* **Activity**: Using the data below, return all lines in which "report" appears.

(Dataset entries)
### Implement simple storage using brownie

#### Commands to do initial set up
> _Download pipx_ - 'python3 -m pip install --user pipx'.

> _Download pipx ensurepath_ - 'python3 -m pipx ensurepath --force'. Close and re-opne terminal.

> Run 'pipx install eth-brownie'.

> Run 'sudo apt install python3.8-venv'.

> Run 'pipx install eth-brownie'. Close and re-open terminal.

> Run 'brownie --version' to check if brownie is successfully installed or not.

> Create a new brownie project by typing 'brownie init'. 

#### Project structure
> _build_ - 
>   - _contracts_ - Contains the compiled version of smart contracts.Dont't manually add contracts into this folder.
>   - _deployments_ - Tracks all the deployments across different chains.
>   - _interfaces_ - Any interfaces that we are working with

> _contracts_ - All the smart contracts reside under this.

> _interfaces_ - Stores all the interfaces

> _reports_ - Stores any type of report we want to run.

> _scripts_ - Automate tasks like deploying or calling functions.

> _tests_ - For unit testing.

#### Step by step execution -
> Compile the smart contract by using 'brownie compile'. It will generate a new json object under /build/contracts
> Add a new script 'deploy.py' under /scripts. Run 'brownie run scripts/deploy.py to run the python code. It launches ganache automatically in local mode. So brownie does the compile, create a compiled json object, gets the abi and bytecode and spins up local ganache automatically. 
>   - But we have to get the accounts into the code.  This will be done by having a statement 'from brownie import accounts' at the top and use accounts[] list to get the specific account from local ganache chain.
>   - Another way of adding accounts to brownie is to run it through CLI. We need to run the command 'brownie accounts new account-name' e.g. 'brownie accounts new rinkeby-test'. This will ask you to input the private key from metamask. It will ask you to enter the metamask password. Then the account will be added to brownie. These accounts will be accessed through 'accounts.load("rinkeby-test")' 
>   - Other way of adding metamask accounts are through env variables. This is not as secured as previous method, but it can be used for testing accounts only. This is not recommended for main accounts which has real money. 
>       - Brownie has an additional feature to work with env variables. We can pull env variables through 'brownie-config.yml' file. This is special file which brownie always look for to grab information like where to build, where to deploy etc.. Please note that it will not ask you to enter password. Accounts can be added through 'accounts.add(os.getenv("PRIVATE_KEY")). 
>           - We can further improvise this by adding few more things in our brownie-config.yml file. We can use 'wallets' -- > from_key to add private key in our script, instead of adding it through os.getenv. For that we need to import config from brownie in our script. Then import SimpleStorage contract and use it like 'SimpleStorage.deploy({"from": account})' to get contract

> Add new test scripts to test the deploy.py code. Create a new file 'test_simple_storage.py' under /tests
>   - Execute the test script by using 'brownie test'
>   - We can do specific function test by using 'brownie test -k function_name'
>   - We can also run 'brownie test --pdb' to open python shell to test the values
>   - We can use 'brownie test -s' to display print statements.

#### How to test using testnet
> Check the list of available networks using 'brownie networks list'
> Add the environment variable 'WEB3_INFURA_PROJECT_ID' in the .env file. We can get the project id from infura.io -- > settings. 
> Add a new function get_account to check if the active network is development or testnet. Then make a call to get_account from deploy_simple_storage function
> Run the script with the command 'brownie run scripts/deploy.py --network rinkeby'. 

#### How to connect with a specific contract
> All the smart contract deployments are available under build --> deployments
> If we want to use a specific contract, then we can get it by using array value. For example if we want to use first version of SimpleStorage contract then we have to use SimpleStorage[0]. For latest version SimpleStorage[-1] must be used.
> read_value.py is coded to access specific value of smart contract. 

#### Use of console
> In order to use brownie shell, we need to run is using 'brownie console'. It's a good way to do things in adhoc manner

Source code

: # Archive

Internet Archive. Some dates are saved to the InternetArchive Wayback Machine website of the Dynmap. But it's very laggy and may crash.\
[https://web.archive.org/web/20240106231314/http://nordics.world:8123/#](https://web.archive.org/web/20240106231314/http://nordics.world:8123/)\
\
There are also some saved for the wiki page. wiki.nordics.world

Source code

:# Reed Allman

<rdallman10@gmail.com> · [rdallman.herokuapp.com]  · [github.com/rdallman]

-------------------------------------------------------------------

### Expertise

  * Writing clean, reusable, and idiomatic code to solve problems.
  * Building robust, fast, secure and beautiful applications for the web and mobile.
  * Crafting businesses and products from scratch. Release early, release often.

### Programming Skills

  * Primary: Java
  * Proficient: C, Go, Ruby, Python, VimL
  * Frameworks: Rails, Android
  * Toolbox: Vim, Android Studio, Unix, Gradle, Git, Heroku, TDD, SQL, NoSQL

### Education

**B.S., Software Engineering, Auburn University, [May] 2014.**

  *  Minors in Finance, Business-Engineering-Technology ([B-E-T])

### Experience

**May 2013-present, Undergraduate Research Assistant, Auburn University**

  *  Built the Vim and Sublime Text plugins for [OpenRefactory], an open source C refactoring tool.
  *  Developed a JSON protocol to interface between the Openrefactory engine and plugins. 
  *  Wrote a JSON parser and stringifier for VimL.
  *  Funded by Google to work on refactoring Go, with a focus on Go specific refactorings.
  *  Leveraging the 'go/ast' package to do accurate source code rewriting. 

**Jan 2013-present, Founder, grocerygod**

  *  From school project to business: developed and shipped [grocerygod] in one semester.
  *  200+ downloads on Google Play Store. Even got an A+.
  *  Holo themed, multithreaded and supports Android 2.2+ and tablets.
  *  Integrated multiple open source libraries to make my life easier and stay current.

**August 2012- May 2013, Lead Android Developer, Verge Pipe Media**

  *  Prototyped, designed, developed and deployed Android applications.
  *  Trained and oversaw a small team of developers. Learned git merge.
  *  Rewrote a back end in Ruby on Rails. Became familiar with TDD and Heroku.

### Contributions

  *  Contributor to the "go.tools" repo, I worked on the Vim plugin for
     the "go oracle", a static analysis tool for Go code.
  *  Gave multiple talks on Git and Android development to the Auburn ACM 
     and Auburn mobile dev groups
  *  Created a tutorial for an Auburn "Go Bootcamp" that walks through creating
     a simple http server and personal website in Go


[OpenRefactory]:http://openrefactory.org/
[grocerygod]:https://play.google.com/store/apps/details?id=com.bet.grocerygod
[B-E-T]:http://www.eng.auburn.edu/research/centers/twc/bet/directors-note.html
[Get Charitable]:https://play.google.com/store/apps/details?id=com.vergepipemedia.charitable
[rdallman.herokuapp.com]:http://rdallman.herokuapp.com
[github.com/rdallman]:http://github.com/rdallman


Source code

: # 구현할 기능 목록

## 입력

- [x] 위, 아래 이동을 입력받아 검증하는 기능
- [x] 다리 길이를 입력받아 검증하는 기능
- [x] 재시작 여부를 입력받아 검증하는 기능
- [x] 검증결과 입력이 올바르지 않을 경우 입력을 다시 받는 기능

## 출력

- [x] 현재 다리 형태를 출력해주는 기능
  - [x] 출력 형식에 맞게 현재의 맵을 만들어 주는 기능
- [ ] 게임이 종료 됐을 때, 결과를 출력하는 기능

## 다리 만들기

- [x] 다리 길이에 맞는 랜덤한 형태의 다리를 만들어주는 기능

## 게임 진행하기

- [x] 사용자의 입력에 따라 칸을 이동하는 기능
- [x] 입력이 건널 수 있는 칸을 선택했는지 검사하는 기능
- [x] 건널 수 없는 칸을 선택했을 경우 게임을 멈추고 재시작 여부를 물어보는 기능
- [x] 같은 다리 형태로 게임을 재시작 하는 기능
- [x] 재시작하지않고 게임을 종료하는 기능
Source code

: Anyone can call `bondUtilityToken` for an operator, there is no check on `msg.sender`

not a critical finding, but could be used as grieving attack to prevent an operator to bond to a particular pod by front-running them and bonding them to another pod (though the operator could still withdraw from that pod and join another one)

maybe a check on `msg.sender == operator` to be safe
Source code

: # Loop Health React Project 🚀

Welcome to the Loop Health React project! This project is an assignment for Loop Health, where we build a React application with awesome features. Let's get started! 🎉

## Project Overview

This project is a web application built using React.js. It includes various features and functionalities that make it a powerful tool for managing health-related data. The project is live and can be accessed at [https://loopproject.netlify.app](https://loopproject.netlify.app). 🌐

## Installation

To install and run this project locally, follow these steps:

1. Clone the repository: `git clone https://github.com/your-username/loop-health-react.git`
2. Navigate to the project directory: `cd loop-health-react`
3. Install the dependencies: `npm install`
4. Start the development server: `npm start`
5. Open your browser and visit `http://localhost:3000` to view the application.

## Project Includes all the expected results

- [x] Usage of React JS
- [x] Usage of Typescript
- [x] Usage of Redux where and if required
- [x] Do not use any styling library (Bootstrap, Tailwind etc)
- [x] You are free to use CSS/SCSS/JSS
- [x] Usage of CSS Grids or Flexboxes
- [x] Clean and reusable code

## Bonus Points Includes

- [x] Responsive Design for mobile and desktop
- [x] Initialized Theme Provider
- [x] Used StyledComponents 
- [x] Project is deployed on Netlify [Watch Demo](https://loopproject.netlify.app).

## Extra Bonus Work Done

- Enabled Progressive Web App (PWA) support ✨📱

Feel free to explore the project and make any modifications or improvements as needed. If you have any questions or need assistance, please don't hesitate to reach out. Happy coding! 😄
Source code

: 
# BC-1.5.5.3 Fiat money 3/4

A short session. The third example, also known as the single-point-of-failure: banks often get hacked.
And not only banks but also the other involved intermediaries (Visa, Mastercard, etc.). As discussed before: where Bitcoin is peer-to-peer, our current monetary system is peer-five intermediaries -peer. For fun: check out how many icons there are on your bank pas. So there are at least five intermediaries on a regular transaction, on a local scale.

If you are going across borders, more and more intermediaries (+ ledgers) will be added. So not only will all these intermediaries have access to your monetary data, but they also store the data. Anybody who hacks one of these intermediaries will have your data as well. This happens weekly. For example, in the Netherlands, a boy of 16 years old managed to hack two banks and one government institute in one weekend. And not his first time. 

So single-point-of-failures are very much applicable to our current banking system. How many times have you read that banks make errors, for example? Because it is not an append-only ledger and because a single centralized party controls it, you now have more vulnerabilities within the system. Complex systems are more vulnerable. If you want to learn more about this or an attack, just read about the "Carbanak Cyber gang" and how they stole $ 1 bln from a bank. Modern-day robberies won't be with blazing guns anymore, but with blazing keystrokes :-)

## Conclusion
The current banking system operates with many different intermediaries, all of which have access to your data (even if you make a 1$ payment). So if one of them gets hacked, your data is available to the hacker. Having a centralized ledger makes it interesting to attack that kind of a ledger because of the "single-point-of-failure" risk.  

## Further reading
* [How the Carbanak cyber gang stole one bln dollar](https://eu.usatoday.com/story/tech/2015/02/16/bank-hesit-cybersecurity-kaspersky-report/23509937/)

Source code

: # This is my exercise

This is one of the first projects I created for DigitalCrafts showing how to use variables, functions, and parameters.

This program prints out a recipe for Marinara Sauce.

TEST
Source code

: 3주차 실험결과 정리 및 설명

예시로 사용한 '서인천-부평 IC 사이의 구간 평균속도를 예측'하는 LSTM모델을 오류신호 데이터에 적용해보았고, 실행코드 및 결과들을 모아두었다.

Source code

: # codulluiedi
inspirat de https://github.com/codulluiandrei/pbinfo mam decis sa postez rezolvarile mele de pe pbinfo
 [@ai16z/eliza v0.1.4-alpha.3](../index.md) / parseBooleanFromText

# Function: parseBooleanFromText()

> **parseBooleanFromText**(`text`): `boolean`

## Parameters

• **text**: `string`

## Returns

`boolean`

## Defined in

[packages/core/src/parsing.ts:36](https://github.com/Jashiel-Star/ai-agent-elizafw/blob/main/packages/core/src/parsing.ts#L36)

* **Exercise result**:
> _reports_ - Stores any type of report we want to run.
* [How the Carbanak cyber gang stole one bln dollar](https://eu.usatoday.com/story/tech/2015/02/16/bank-hesit-cybersecurity-kaspersky-report/23509937/)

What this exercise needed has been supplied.